**PROBLEM DETAILS:** Could you find every line in the records below that contains the word "拓殖大学" and copy it?

Items from a dataset
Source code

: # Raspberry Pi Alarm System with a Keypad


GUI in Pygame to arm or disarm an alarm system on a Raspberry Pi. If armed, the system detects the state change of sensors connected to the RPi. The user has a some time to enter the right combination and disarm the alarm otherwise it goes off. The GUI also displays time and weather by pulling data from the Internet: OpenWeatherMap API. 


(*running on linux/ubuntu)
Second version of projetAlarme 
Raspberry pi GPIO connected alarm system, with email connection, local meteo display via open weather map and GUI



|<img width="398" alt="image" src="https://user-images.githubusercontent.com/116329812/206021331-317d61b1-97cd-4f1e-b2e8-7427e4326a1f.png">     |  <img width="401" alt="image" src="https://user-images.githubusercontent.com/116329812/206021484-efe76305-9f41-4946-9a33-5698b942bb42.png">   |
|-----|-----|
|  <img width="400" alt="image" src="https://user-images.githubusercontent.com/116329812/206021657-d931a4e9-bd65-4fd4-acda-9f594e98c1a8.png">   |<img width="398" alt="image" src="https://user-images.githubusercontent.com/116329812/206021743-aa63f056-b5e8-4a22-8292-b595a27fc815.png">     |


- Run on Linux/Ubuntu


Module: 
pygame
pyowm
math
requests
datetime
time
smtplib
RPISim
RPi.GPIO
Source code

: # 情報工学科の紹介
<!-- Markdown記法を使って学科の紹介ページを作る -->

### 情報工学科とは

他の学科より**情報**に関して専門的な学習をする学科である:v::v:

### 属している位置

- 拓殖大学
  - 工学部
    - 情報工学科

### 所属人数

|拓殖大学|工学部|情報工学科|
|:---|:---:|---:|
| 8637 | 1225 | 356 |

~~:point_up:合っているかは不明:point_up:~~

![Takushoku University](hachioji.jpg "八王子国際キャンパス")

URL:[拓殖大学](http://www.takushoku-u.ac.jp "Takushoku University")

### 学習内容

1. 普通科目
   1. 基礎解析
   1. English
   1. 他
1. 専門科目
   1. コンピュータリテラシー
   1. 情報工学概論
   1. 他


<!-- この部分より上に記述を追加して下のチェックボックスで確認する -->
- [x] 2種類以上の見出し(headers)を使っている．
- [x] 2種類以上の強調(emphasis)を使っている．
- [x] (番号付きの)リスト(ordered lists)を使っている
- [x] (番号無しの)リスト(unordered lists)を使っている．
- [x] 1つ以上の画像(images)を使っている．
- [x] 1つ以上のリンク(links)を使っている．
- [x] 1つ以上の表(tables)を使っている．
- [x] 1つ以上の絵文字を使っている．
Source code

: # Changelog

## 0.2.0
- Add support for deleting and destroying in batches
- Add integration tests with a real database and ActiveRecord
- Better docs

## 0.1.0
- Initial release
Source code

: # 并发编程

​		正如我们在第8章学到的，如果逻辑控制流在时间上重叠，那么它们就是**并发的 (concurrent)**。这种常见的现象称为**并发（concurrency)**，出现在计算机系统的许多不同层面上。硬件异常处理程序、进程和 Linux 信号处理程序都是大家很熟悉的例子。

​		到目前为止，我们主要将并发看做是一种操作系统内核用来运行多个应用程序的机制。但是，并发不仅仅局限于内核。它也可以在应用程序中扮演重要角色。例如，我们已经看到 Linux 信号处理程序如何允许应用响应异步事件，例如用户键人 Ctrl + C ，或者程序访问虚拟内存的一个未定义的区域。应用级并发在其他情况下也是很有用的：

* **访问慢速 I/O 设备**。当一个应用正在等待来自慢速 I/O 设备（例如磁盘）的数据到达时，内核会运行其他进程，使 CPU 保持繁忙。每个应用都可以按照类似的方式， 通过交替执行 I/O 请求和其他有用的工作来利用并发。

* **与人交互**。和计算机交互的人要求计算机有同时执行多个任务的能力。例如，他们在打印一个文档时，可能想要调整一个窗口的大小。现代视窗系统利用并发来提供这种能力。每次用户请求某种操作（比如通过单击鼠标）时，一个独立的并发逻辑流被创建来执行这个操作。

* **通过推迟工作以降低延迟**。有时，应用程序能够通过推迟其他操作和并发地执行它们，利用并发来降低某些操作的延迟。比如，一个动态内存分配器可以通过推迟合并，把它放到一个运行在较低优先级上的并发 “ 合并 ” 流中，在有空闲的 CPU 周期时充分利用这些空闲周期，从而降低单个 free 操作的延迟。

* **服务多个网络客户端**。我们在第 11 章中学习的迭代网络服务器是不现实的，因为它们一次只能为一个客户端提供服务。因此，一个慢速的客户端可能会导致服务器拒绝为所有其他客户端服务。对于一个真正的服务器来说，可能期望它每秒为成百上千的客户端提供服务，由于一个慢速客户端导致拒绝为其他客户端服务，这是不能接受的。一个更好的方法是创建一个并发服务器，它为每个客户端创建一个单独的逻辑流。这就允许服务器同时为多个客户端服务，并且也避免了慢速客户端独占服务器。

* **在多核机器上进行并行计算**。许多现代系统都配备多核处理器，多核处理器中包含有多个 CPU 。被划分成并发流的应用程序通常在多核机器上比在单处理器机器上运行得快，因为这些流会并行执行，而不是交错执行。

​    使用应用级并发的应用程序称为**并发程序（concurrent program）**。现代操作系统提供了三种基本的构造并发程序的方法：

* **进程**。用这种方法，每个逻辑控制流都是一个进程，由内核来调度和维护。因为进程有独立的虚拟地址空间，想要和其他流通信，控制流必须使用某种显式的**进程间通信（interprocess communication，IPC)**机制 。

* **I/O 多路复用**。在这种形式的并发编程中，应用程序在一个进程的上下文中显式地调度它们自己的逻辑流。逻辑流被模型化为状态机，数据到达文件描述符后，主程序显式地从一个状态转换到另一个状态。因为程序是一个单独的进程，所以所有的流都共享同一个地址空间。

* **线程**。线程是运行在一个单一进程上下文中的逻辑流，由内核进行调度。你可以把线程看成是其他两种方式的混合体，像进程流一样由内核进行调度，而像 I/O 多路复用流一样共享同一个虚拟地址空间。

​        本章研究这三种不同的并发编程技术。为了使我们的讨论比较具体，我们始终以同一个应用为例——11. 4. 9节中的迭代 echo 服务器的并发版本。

**WRITTEN RESPONSE:**
- 拓殖大学
|拓殖大学|工学部|情報工学科|
URL:[拓殖大学](http://www.takushoku-u.ac.jp "Takushoku University")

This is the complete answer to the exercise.